This blog integrates Reflective Meditation with mental health topics. Written by Katrina Gould, LCSW.

 

A client of mine recently moved to Spain and, as one might expect, the transition has been challenging. A different culture, a different town, a different language. The only stable, familiar entity is his longtime partner. Otherwise, all is new. Yesterday, he shared how demoralizing it was that sometimes, he walks into his usual café to write and think, and becomes consumed by the belief that the other regulars (who he knows by sight, but they do not speak) don’t like him. This way of thinking is, of course, familiar to him. It goes all the way back to childhood and a raging father and overwhelmed mother in whose presence he often felt wrong or bad or unwanted. He’s demoralized because, surely, now that he knows this thought isn’t true – but rather is an erroneous belief he formed in childhood – surely he should be able to simply not believe it anymore.

I empathize. Many beliefs about myself have – thankfully – loosened their grip with time and effort. But, under the right – or wrong? – conditions they’ll flare up again. They’re tenacious, these beliefs. Sometimes they’re dormant for a long time and we think we’ve finally escaped their painful influence, only to have them rear their ugly little heads when we’re at our most vulnerable. Like moving thousands of miles away to an unfamiliar country where you only know one person. The experiences that caused the belief in the first place come with us because they happened to us. Kind of the way a scar does.

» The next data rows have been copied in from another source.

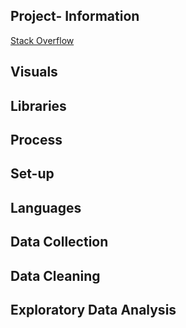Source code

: 
## Project- Information
[Stack Overflow](https://www.kaggle.com/stackoverflow/stackoverflow)

## Visuals
## Libraries
## Process 
## Set-up
## Languages
## Data Collection
## Data Cleaning
## Exploratory Data Analysis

I warned my client that what was coming next was cheesy, but to bear with me. Then I shared my scar analogy: the event that caused the scar was in the past, but the scar carries on. Mostly we can forget about it and go about our lives. But now and then, things happen that remind us that the skin of that scar doesn’t – can’t – behave like unscarred skin. That’s just how this skin is now. We can want it to behave like unscarred skin, but it won’t. It will behave the way it’s conditioned to; no amount of wishing it were otherwise will change that.

My client didn’t want to hear this from me. He wanted a miraculous cure that would free him once and for all from this painful belief so he could henceforth move more sunnily through life. What he got instead was, “That ain’t gonna happen; beliefs don’t work that way.” Whether or not he wanted to hear this, when he did hear it, something in him settled – because of course, this was really about shame: the shame he felt that an emotional scar was still there behaving like – an emotional scar. He’d never ask a physical scar to be anything other than what it was; he’d never think to feel ashamed that his scarred skin didn’t act like unscarred skin. What if he brought this same “logic” to his emotional scars? 

For a moment, he got a glimpse of what it might be like to walk into the cafe, and feel his belief rear up, and instead of berating himself about it, hold it with tenderness. Maybe he could even say to himself, “Aww, honey, this is hard what you’re doing, and hard things bring up this worry about not being liked.” He could offer to himself the tenderness he needed as a kid instead of the shaming he got instead. Just for a moment, he’d know he was okay, he was loved. String about a million of these moments together and this belief might not be so tenacious – until the next time.

Nelly’s response 

There is much overlap here between what developed in this psychotherapy and what might develop in Reflective Meditation. Both traditions aim to loosen the grip of limiting beliefs about self. Both understand that under stressful conditions they are likely to resurface.I love the metaphor of the scar. Old wounds heal but usually do not disappear.

In Reflective Meditation we encourage you to caringly sit and tolerate the inevitable hurt and pain of your particular life situations. Don’t avoid it or rush to fix it. A caring stance towards your pain is healing. If I had to choose one aspect of my “self” that has transformed it would be the capacity to be tender towards myself – in thoughts and in actions.

A popular teaching in Buddhism is the second arrow or “add-ons”. Some of our hurt and pain is existential, but some of it is added on. How we mentally and emotionally handle our pain and hurt can make it worse. Becoming aware of and changing those behaviors is an overlap between psychotherapy, Buddhist psychology, and Reflective Meditation.  

Katrina, how wonderful that your client was able to imagine walking into a cafe and holding his experience with tenderness.